*** Opening Material for the task ***
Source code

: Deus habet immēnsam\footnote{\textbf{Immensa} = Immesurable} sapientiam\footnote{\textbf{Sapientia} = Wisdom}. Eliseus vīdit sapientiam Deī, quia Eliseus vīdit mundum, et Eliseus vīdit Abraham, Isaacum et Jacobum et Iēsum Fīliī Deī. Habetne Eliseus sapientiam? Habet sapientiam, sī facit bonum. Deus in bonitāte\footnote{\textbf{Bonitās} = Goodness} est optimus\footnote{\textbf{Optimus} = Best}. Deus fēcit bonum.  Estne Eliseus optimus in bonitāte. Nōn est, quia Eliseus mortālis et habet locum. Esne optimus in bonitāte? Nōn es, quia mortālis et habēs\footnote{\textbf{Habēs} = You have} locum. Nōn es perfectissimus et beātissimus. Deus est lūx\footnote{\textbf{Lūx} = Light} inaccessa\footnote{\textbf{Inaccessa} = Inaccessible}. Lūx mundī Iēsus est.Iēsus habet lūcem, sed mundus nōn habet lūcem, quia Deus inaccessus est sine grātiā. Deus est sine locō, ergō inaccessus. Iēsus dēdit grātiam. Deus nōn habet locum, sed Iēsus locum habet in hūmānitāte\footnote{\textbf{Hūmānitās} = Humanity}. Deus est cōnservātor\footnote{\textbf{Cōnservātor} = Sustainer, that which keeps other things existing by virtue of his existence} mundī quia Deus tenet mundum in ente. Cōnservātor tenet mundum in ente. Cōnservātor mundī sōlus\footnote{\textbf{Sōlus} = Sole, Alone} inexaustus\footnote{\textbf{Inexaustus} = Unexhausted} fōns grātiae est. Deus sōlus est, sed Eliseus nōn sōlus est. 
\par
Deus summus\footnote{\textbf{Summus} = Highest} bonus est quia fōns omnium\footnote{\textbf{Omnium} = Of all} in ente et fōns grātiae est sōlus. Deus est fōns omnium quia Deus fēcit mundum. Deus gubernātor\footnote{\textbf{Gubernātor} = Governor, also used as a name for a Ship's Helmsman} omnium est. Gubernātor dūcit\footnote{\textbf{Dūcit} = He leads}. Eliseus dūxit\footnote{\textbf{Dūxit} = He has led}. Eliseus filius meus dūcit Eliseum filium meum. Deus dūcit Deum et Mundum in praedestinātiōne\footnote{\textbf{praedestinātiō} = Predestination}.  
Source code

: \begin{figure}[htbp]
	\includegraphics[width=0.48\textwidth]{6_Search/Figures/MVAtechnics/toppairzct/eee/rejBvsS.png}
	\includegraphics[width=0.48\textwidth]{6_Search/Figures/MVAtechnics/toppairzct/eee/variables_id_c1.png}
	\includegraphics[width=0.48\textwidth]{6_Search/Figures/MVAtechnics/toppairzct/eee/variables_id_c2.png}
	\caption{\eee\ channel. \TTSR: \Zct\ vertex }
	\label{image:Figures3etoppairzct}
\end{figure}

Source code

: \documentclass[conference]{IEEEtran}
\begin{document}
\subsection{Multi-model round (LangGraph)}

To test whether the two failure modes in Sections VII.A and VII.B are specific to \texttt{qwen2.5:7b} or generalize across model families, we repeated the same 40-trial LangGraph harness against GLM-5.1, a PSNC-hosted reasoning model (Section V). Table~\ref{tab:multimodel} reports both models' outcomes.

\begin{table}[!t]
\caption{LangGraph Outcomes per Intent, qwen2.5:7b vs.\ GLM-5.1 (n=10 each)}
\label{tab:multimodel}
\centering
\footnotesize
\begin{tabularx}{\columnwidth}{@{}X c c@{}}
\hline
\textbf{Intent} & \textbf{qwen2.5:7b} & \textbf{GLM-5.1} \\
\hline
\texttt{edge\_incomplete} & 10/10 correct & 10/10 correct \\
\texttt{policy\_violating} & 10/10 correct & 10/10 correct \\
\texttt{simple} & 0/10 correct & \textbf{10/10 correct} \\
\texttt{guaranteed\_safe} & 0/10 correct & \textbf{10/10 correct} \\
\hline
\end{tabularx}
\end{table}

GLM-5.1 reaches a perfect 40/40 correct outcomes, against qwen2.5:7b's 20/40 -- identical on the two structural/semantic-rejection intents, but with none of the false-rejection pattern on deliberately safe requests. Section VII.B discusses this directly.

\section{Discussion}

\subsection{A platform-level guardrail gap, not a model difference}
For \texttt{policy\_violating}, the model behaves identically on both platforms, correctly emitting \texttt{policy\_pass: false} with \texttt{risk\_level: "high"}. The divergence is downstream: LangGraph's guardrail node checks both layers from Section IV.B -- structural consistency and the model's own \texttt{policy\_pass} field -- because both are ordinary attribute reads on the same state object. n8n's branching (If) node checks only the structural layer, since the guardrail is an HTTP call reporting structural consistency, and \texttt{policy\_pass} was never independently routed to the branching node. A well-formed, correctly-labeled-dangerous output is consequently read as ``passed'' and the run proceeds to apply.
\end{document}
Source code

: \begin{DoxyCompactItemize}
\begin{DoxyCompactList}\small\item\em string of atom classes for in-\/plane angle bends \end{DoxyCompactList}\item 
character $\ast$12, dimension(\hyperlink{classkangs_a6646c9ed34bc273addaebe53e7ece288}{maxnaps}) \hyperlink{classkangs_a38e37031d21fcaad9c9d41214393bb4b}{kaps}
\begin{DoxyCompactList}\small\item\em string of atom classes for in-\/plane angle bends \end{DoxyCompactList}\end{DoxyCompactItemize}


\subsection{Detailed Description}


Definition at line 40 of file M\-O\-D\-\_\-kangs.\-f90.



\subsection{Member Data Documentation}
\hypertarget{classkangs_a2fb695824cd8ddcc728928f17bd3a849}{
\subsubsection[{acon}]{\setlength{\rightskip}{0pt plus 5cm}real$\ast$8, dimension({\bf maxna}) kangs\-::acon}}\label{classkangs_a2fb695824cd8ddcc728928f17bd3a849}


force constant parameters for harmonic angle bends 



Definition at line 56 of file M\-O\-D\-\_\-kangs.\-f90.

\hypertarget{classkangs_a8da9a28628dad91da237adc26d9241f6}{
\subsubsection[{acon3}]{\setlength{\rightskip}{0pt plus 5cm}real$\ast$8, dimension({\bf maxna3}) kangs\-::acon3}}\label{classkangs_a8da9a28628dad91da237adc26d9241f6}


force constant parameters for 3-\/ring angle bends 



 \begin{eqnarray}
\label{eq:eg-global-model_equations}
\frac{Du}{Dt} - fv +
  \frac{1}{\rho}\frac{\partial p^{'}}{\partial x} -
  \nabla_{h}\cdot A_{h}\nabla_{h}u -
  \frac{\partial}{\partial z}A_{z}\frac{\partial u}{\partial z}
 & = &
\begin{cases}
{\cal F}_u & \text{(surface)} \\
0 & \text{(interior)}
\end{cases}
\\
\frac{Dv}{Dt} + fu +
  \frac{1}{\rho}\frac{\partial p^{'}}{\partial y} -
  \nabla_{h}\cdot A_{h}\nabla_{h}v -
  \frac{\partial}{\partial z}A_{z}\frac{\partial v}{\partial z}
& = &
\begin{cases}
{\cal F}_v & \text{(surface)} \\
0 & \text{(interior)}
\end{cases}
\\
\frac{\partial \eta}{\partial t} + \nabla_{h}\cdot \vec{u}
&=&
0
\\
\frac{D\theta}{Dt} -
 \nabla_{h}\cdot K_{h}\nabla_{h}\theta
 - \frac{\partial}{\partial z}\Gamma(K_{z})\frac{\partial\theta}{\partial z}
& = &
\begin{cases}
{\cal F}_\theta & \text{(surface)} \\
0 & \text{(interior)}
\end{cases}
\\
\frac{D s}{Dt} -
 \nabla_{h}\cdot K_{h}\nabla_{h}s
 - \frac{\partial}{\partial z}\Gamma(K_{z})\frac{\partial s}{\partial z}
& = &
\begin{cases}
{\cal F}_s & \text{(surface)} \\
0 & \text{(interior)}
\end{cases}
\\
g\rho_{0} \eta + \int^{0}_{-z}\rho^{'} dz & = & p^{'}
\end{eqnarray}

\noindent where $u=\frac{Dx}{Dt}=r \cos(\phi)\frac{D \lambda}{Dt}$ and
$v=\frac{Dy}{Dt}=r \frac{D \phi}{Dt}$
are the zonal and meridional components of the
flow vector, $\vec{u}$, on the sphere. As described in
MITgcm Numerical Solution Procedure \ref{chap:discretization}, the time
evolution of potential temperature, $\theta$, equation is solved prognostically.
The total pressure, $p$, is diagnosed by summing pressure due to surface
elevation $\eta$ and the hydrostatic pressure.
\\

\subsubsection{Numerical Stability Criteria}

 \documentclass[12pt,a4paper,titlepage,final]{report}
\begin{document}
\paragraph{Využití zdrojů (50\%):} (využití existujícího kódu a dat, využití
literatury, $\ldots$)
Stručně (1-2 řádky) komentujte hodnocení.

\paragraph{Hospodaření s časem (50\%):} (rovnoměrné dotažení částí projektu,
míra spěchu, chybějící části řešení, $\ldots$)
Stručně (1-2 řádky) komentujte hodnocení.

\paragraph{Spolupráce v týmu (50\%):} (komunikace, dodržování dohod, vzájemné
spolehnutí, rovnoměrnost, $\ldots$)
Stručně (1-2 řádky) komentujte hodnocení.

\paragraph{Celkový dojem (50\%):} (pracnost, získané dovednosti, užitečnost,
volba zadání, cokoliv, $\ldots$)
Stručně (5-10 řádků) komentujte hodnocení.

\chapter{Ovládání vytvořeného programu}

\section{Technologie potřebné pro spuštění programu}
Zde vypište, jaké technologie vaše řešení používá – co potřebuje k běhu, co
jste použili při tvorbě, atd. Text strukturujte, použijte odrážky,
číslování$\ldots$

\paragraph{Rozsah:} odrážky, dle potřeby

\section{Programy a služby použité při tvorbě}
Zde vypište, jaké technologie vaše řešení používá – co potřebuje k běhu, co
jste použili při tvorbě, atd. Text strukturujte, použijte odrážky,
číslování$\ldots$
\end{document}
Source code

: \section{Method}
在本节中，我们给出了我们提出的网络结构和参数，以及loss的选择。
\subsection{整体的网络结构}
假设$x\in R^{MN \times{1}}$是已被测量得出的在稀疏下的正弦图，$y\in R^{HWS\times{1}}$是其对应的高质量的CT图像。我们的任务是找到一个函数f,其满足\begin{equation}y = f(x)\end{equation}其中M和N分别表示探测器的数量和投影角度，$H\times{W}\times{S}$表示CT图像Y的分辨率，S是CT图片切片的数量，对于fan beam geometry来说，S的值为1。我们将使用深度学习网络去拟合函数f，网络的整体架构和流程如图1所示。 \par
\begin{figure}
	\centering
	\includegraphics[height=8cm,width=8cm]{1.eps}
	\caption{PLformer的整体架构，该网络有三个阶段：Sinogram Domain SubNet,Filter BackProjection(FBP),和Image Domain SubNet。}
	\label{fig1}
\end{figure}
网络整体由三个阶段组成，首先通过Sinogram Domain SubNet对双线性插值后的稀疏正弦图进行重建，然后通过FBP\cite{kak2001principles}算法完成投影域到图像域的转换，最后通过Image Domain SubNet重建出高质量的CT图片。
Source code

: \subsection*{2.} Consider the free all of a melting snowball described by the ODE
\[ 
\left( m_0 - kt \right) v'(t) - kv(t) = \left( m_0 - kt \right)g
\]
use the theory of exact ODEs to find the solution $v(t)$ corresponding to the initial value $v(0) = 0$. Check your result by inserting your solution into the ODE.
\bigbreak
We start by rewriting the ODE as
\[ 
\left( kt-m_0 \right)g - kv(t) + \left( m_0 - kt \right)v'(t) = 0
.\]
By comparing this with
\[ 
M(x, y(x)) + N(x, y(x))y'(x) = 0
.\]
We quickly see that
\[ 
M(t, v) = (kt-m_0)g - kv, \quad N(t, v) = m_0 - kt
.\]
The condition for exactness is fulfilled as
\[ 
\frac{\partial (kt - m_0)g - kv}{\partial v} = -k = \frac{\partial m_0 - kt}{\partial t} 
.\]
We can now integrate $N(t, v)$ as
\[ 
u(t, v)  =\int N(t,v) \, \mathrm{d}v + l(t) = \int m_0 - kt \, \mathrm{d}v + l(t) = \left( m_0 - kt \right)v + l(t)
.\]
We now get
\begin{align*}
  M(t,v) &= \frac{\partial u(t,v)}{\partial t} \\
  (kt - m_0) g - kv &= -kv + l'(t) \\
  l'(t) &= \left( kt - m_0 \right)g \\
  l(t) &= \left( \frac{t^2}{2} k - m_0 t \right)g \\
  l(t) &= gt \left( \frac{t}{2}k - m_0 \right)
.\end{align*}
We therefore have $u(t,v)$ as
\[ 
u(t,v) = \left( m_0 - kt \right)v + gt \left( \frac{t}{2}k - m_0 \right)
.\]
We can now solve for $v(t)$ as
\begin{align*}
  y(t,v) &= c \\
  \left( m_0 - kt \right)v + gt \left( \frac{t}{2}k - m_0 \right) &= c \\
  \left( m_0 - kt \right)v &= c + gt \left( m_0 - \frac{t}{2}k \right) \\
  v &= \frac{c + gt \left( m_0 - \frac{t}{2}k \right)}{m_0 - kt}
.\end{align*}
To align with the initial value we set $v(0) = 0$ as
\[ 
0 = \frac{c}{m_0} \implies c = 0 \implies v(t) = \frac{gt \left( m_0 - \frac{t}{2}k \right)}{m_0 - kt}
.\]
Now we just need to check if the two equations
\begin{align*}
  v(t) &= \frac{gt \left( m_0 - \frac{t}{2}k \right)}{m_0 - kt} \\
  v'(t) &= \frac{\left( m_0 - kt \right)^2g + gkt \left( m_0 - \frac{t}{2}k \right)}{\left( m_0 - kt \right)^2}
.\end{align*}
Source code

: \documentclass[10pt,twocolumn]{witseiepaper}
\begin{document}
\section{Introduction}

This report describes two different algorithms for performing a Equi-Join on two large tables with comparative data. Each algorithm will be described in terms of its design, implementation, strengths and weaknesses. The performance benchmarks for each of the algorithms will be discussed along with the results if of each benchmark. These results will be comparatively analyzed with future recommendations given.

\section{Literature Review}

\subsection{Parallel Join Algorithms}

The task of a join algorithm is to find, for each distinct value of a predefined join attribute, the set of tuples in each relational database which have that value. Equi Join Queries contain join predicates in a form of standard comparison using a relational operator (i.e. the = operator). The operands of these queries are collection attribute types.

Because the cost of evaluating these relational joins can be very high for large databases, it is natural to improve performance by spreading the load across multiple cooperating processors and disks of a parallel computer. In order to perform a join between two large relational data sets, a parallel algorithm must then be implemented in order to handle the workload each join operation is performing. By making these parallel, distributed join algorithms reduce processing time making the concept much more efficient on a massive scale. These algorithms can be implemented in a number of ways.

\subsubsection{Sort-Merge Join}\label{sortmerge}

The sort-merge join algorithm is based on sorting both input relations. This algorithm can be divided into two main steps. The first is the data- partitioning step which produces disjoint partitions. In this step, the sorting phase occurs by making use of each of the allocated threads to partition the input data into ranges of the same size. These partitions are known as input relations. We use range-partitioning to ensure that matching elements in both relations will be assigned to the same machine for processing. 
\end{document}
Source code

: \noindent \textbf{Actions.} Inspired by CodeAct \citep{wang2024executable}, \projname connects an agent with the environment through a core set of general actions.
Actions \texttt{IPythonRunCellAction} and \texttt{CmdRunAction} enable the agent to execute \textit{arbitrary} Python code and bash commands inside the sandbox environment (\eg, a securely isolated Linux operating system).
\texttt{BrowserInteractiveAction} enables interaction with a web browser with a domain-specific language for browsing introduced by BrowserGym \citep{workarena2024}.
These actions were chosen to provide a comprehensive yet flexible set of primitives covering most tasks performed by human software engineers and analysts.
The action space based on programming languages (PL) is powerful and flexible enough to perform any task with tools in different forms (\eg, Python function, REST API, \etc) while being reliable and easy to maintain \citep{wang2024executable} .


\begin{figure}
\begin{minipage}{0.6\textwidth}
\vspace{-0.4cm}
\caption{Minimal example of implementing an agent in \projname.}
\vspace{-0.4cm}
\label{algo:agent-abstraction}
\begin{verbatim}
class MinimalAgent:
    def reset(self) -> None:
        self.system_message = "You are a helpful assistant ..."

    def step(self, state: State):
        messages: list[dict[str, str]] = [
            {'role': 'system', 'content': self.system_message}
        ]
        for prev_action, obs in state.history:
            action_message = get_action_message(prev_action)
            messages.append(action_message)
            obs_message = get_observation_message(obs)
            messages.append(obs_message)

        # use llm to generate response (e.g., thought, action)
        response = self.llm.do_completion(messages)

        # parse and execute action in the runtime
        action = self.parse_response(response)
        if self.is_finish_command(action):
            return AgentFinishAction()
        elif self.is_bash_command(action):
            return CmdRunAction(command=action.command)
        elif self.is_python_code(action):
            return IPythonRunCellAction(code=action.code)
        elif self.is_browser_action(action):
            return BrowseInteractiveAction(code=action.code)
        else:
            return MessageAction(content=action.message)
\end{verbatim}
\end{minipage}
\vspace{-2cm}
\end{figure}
*** Closing Material for the task ***
What is being asked.
Scan the data for lines with the word "DoxyCompactList". Report only how many there are.

Response box.
2